ASSIGNED TASK:
Exclude all images and print the entries below exactly.
==== DATA SHOWN
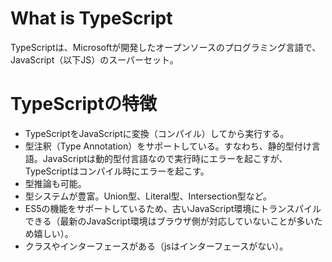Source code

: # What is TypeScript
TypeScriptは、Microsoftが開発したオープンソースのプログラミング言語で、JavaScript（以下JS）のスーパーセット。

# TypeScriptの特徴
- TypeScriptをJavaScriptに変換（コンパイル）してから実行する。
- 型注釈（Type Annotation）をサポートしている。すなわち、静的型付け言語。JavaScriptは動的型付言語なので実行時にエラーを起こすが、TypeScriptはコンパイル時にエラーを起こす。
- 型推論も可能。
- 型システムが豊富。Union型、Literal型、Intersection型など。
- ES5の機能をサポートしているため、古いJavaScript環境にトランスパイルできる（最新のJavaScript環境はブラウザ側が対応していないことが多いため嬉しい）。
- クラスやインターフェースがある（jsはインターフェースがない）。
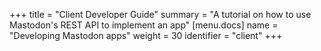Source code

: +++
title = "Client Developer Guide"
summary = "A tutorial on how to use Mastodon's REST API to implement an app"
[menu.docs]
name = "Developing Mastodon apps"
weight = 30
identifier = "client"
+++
========
SOLUTION FOR THIS TASK:
Source code

: # What is TypeScript
TypeScriptは、Microsoftが開発したオープンソースのプログラミング言語で、JavaScript（以下JS）のスーパーセット。

# TypeScriptの特徴
- TypeScriptをJavaScriptに変換（コンパイル）してから実行する。
- 型注釈（Type Annotation）をサポートしている。すなわち、静的型付け言語。JavaScriptは動的型付言語なので実行時にエラーを起こすが、TypeScriptはコンパイル時にエラーを起こす。
- 型推論も可能。
- 型システムが豊富。Union型、Literal型、Intersection型など。
- ES5の機能をサポートしているため、古いJavaScript環境にトランスパイルできる（最新のJavaScript環境はブラウザ側が対応していないことが多いため嬉しい）。
- クラスやインターフェースがある（jsはインターフェースがない）。
Source code

: +++
title = "Client Developer Guide"
summary = "A tutorial on how to use Mastodon's REST API to implement an app"
[menu.docs]
name = "Developing Mastodon apps"
weight = 30
identifier = "client"
+++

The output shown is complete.